En septembre 2001, Paula Cruz a été la première à
oser porter plainte pour le viol de son fils par un homme à tout
faire de la Casa Pia. Cette institution caritative très célèbre
au Portugal accueille des orphelins, des handicapés et des enfants
de milieux défavorisés depuis plus de deux siècles.
Seule et sans ressources, Paula Cruz y avait mis son fils en 1995. «
C'était pour qu'il ait une vraie éducation et qu'il devienne
quelqu'un de bien », explique-t-elle. Mais Fabio, comme plusieurs
dizaines d'enfants avant lui (on parle de 130), est tombé entre
les mains de Carlos Silvino da Silva, dit « Bibi ». Cet ancien
élève de la Casa Pia y sévissait en toute impunité
depuis plus de vingt-cinq ans. Bibi, selon le procès-verbal de
l'enquête confiée à une section spéciale du
ministère de la Justice, choisissait ses victimes « parmi
les enfants spécialement vulnérables, en manque d'affection
et sans références parentales masculines ». Le profil
type du petit Fabio, qu'il obligeait d'ailleurs à l'appeler «
père », sauf en public. Sodomisé par Bibi lors d'une
fête de mariage en province, l'enfant n'avait d'abord rien dit.
Mais un jour que sa soeur, en colère mais ne se doutant de rien,
le traite de « petit pédé », Fabio éclate
en sanglots et raconte toute l'histoire.
Bibi servait aussi de pourvoyeur à un réseau pédophile
dont les ramifications se révèlent dévastatrices.
Depuis la plainte de Paula Cruz, sept personnes ont été
inculpées et placées en détention préventive,
parmi lesquelles plusieurs vedettes du gratin politico-médiatique.
Comme Paulo Pedroso, 38 ans, numéro deux du Parti socialiste portugais,
une étoile montante de la politique à Lisbonne. Ex-ministre
du Travail dans le précédent gouvernement socialiste, c'est
lui qui avait introduit le RMI au Portugal, et il était très
populaire. Deux anciens élèves de la Casa Pia assurent l'avoir
reconnu - sur photo - comme l'un des participants à des orgies
pédophiles qui se déroulaient dans une villa tranquille
de l'Alentejo où Bibi les emmenait.
Soixante personnes soupçonnées
Idem pour Carlos Cruz, 62 ans, l'une des idoles de la télévision,
où il officiait comme le « Michel Drucker » local sur
la chaîne privée SIC. L'ancien ambassadeur Jorge Ritto, lui,
se serait fait amener les enfants par Bibi dans son appartement de Cascais,
la banlieue huppée de Lisbonne. Il avait déjà été
inquiété pour des faits similaires dans les années
80 : on avait à l'époque retrouvé chez lui des cartons
à chaussures pleins de photos d'enfants, mais ces pièces
à conviction avaient mystérieusement disparu et les choses
en étaient restées là. Aujourd'hui, selon des confidences
invérifiables, une soixantaine de personnes seraient dans le collimateur
des enquêteurs chargés de cette affaire.
Dans ce petit pays qui passe pour bien tranquille, l'affaire de la Casa
Pia est vécue comme un drame national dans une atmosphère
de rumeurs et de suscipions tous azimuts. Le président de la République,
Jorge Sampaio, a même fait, le 29 mai, une déclaration solennelle
pour se porter garant devant le pays du bon fonctionnement des institutions.
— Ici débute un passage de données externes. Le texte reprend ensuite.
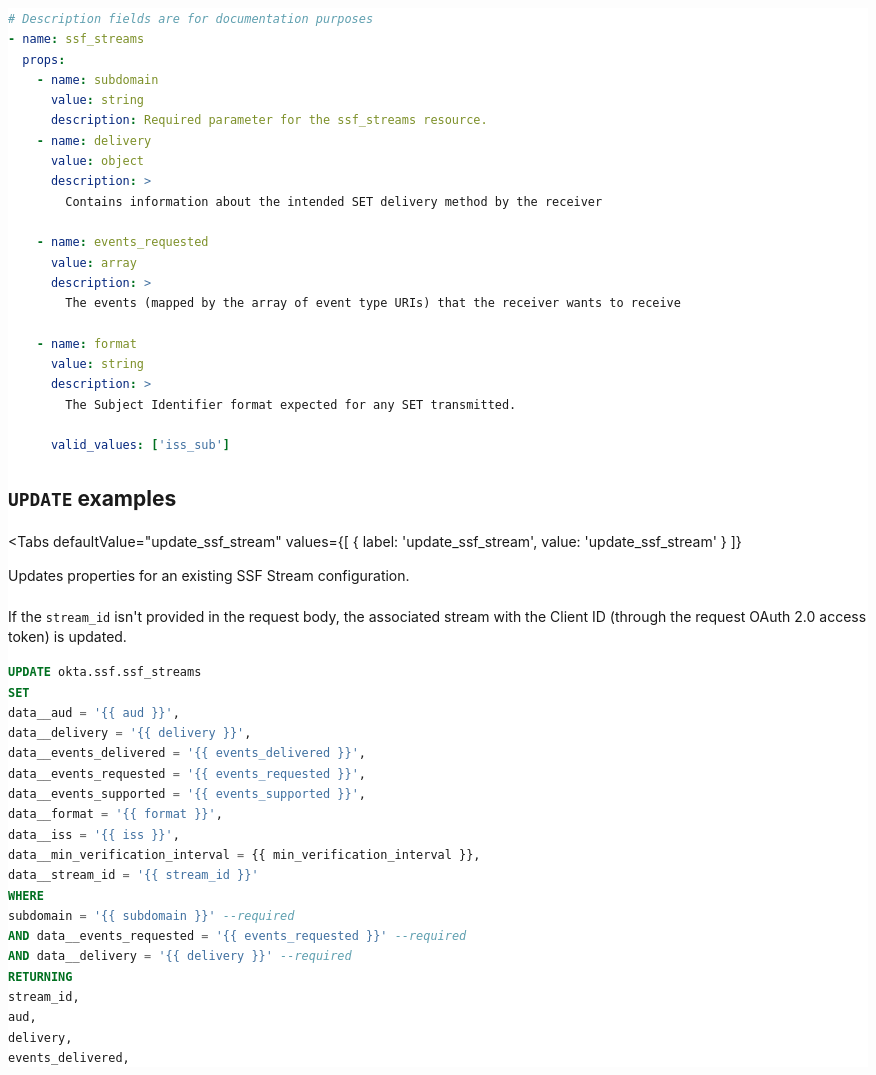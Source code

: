 </TabItem>
<TabItem value="manifest">

```yaml
# Description fields are for documentation purposes
- name: ssf_streams
  props:
    - name: subdomain
      value: string
      description: Required parameter for the ssf_streams resource.
    - name: delivery
      value: object
      description: >
        Contains information about the intended SET delivery method by the receiver
        
    - name: events_requested
      value: array
      description: >
        The events (mapped by the array of event type URIs) that the receiver wants to receive
        
    - name: format
      value: string
      description: >
        The Subject Identifier format expected for any SET transmitted.
        
      valid_values: ['iss_sub']
```
</TabItem>
</Tabs>


## `UPDATE` examples

<Tabs
    defaultValue="update_ssf_stream"
    values={[
        { label: 'update_ssf_stream', value: 'update_ssf_stream' }
    ]}
>
<TabItem value="update_ssf_stream">

Updates properties for an existing SSF Stream configuration.<br /><br />If the `stream_id` isn't provided in the request body, the associated stream with the Client ID (through the request OAuth 2.0 access token) is updated.

```sql
UPDATE okta.ssf.ssf_streams
SET 
data__aud = '{{ aud }}',
data__delivery = '{{ delivery }}',
data__events_delivered = '{{ events_delivered }}',
data__events_requested = '{{ events_requested }}',
data__events_supported = '{{ events_supported }}',
data__format = '{{ format }}',
data__iss = '{{ iss }}',
data__min_verification_interval = {{ min_verification_interval }},
data__stream_id = '{{ stream_id }}'
WHERE 
subdomain = '{{ subdomain }}' --required
AND data__events_requested = '{{ events_requested }}' --required
AND data__delivery = '{{ delivery }}' --required
RETURNING
stream_id,
aud,
delivery,
events_delivered,
```
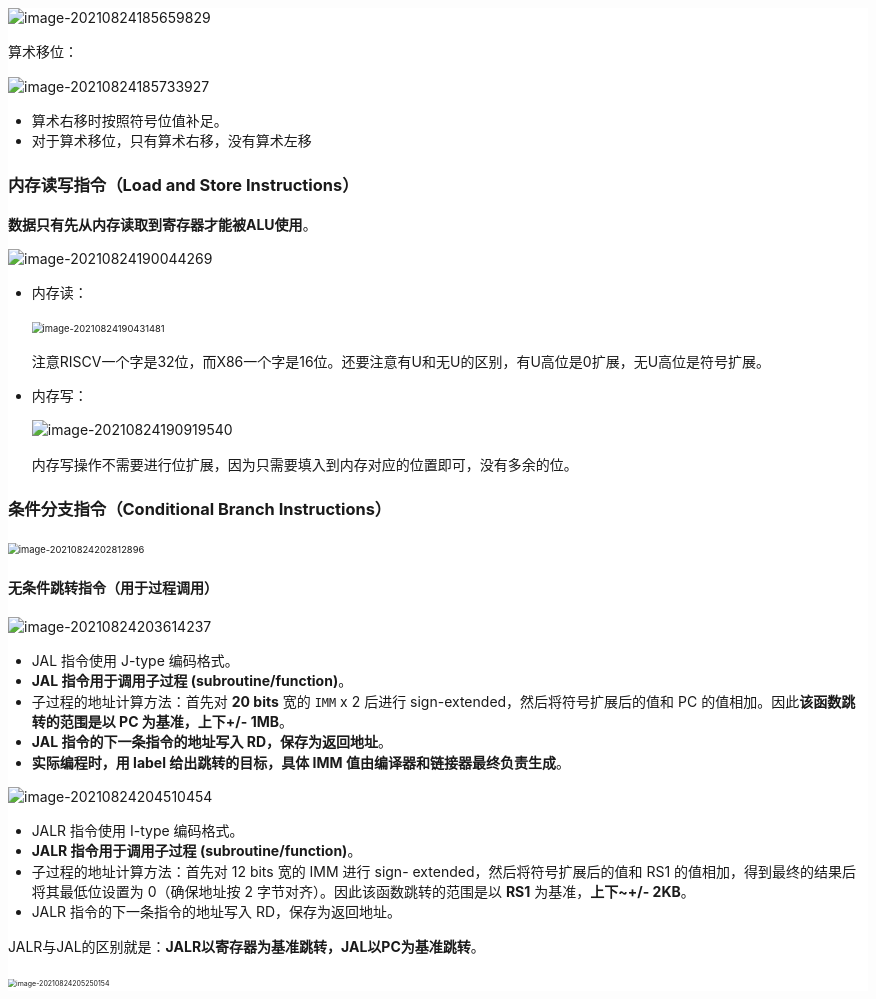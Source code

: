 ![image-20210824185659829](https://raw.githubusercontent.com/BoL0150/image2/master/image-20210824185659829.png)

算术移位：

![image-20210824185733927](https://raw.githubusercontent.com/BoL0150/image2/master/image-20210824185733927.png)

- 算术右移时按照符号位值补足。
- 对于算术移位，只有算术右移，没有算术左移

### 内存读写指令（Load and Store Instructions）

**数据只有先从内存读取到寄存器才能被ALU使用**。

![image-20210824190044269](https://raw.githubusercontent.com/BoL0150/image2/master/image-20210824190044269.png)

- 内存读：

  <img src="https://raw.githubusercontent.com/BoL0150/image2/master/image-20210824190431481.png" alt="image-20210824190431481" style="zoom:67%;" />

  注意RISCV一个字是32位，而X86一个字是16位。还要注意有U和无U的区别，有U高位是0扩展，无U高位是符号扩展。

- 内存写：

  ![image-20210824190919540](https://raw.githubusercontent.com/BoL0150/image2/master/image-20210824190919540.png)

  内存写操作不需要进行位扩展，因为只需要填入到内存对应的位置即可，没有多余的位。

### 条件分支指令（Conditional Branch Instructions）

<img src="https://raw.githubusercontent.com/BoL0150/image2/master/image-20210824202812896.png" alt="image-20210824202812896" style="zoom: 67%;" />

#### 无条件跳转指令（用于过程调用）

![image-20210824203614237](https://raw.githubusercontent.com/BoL0150/image2/master/image-20210824203614237.png)

- JAL 指令使用 J-type 编码格式。 
- **JAL 指令用于调用子过程 (subroutine/function)**。 
- 子过程的地址计算方法：首先对 **20 bits** 宽的 `IMM` x 2 后进行 sign-extended，然后将符号扩展后的值和 PC 的值相加。因此**该函数跳转的范围是以 PC 为基准，上下+/- 1MB**。 
- **JAL 指令的下一条指令的地址写入 RD，保存为返回地址**。 
- **实际编程时，用 label 给出跳转的目标，具体 IMM 值由编译器和链接器最终负责生成**。

![image-20210824204510454](https://raw.githubusercontent.com/BoL0150/image2/master/image-20210824204510454.png)

- JALR 指令使用 I-type 编码格式。
- **JALR 指令用于调用子过程 (subroutine/function)**。
- 子过程的地址计算方法：首先对 12 bits 宽的 IMM 进行 sign- extended，然后将符号扩展后的值和 RS1 的值相加，得到最终的结果后将其最低位设置为 0（确保地址按 2 字节对齐）。因此该函数跳转的范围是以 **RS1** 为基准，**上下~+/- 2KB**。
- JALR 指令的下一条指令的地址写入 RD，保存为返回地址。

JALR与JAL的区别就是：**JALR以寄存器为基准跳转，JAL以PC为基准跳转**。

<img src="https://raw.githubusercontent.com/BoL0150/image2/master/image-20210824205250154.png" alt="image-20210824205250154" style="zoom:50%;" />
Le Portugal semble vivre tout à la fois l'affaire Dutroux, l'opération
« Mani Pulite » et les affres de l'enquête sur Patrice
Alègre à Toulouse. Dernière personnalité sur
le gril, Eduardo Ferro Rodrigues, le patron du PS portugais, dont certains
témoins affirment qu'il assistait parfois, sans y participer, aux
parties pédophiles. Entendu à sa demande par le procureur
général, il est ressorti libre et sans inculpation de l'audition.
Les socialistes crient au complot pour décapiter leur parti et
dénoncent les écoutes téléphoniques contre
leurs dirigeants. Mais tel familier du sérail socialiste n'y prête
guère crédit : « Je ne crois pas du tout à
la thèse du complot politique. Tous les partis sont mouillés,
ils ont tous leurs réseaux spécialisés - le PC comme
les autres - et ils ont tous quelque chose à y perdre. »
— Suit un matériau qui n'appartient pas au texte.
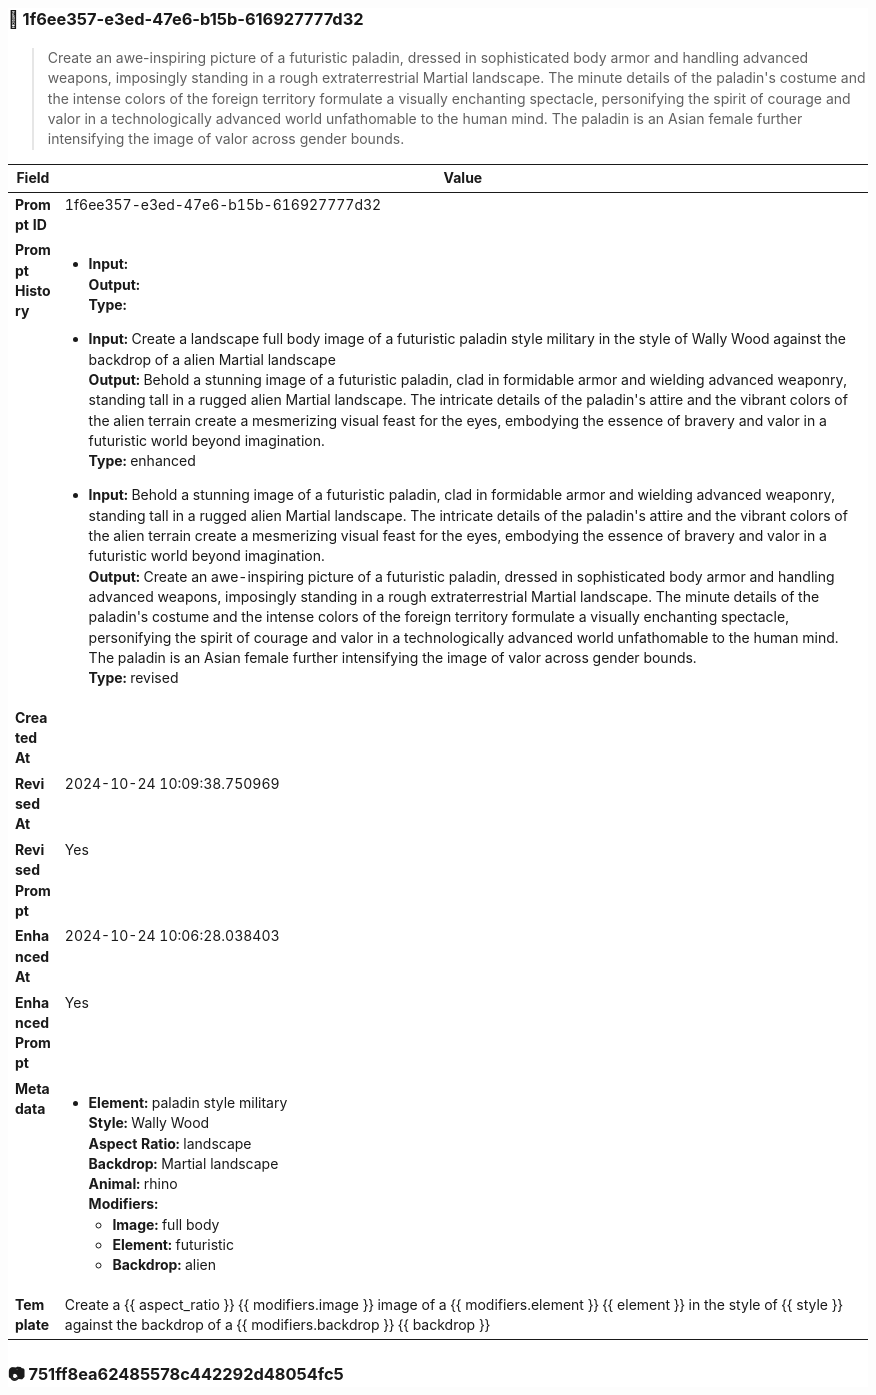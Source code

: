 ### 📜 1f6ee357-e3ed-47e6-b15b-616927777d32

> Create an awe-inspiring picture of a futuristic paladin, dressed in sophisticated body armor and handling advanced weapons, imposingly standing in a rough extraterrestrial Martial landscape. The minute details of the paladin's costume and the intense colors of the foreign territory formulate a visually enchanting spectacle, personifying the spirit of courage and valor in a technologically advanced world unfathomable to the human mind. The paladin is an Asian female further intensifying the image of valor across gender bounds.

| Field          | Value                                                                                                                                                                      |
|----------------|----------------------------------------------------------------------------------------------------------------------------------------------------------------------------|
| **Prompt ID**  | 1f6ee357-e3ed-47e6-b15b-616927777d32                                                                                                                                                            |
| **Prompt History** | <ul><li>**Input:**  <br> **Output:**  <br> **Type:** </li></ul><ul><li>**Input:** Create a landscape full body image of a futuristic paladin style military in the style of Wally Wood against the backdrop of a alien Martial landscape <br> **Output:** Behold a stunning image of a futuristic paladin, clad in formidable armor and wielding advanced weaponry, standing tall in a rugged alien Martial landscape. The intricate details of the paladin's attire and the vibrant colors of the alien terrain create a mesmerizing visual feast for the eyes, embodying the essence of bravery and valor in a futuristic world beyond imagination. <br> **Type:** enhanced</li></ul><ul><li>**Input:** Behold a stunning image of a futuristic paladin, clad in formidable armor and wielding advanced weaponry, standing tall in a rugged alien Martial landscape. The intricate details of the paladin's attire and the vibrant colors of the alien terrain create a mesmerizing visual feast for the eyes, embodying the essence of bravery and valor in a futuristic world beyond imagination. <br> **Output:** Create an awe-inspiring picture of a futuristic paladin, dressed in sophisticated body armor and handling advanced weapons, imposingly standing in a rough extraterrestrial Martial landscape. The minute details of the paladin's costume and the intense colors of the foreign territory formulate a visually enchanting spectacle, personifying the spirit of courage and valor in a technologically advanced world unfathomable to the human mind. The paladin is an Asian female further intensifying the image of valor across gender bounds. <br> **Type:** revised</li></ul> |
| **Created At** |                                                                                                                                                    |
| **Revised At** | 2024-10-24 10:09:38.750969                                                                                                                                                   |
| **Revised Prompt** | Yes                                                                                                                                                                      |
| **Enhanced At** | 2024-10-24 10:06:28.038403                                                                                                                                                  |
| **Enhanced Prompt** | Yes                                                                                                                                                                    |
| **Metadata**   | <ul><li>**Element:** paladin style military <br> **Style:** Wally Wood <br> **Aspect Ratio:** landscape <br> **Backdrop:** Martial landscape <br> **Animal:** rhino <br> **Modifiers:**<ul><li>**Image:** full body</li><li>**Element:** futuristic</li><li>**Backdrop:** alien</li></ul></li></ul> |
| **Template**   | Create a {{ aspect_ratio }} {{ modifiers.image }} image of a {{ modifiers.element }} {{ element }} in the style of {{ style }} against the backdrop of a {{ modifiers.backdrop }} {{ backdrop }}                                                                                                                                           |


### 📷 751ff8ea62485578c442292d48054fc5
Francisco Louça, député de Lisbonne et membre du
Bloc de gauche, est lui aussi sceptique : « Je ne crois pas trop
à une grande manipulation de la droite, ce qui n'empêche
pas des initiatives individuelles et quelques coups tordus via les flics
et les magistrats. » Car, apparemment, personne n'est blanc bleu.
Au fil de confidences savamment distillées, on apprend par exemple
que tel ministre du PSD (droite), catholique austère et affiché,
est un pédophile notoire qui faisait régulièrement
des virées en Allemagne ou aux Pays-Bas pour apaiser ses démons.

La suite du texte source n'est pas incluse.